Bottom Line Tips for Creating a Professional Online eCommerce Store

If you’ve set your sights on the goal of building a profitable online ecommerce store, your chances of business survival and success are theoretically higher than if you pursued the goal of opening up a “bricks and mortar” store. One of the immediate advantages of creating an online ecommerce store is that you expand your potential marketing reach from the geographic region in which you live to the boundless expanse of the global Internet marketplace. Furthermore, the fact that you’re operating as a “virtual store”, rather than a traditional retail store, means that you can usually build an ecommerce website without the usual expenses, employees, and overhead of local businesses.

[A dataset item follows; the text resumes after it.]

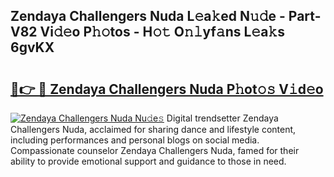 ## Zendaya Challengers Nuda L𝚎a𝚔ed N𝚞𝚍e - Part-V82 Vi𝚍𝚎o P𝚑𝚘tos - H𝚘𝚝 O𝚗𝚕yf𝚊ns L𝚎a𝚔s 6gvKX

# <h2><a href="http://kf4fa8.oniu.top/?m=Zendaya+Challengers+Nuda">🔗👉 🔴 Zendaya Challengers Nuda P𝚑ot𝚘𝚜 V𝚒d𝚎o</a></h2>

[![Zendaya Challengers Nuda Nu𝚍e𝚜](https://i.imgur.com/0qMVB7G.gif)](http://kf4fa8.oniu.top/?m=Zendaya+Challengers+Nuda)
Digital trendsetter Zendaya Challengers Nuda, acclaimed for sharing dance and lifestyle content, including performances and personal blogs on social media. Compassionate counselor Zendaya Challengers Nuda, famed for their ability to provide emotional support and guidance to those in need.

For existing retail or wholesale stores that have already established a large customer base and channels of distribution, setting up a professional online ecommerce store can be a route to even greater revenues and profit possibilities. As is the case with any business, however, a certain degree of risk is unavoidable and there are no guarantees that your online ecommerce store will be the next Internet success story.

Several of the factors that hold back ecommerce websites from realizing their full potential include the following realities of both human nature and ecommerce web site development:

1)    Internet shoppers are generally pretty savvy, these days, and can quickly size up whether a web site is professional looking, well designed, and competitive, in terms of pricing, web design, navigability, payment options, selection, customer service and online security. In other words, you can’t just throw up a half-baked web site and expect the orders to start flying in from every corner of the globe.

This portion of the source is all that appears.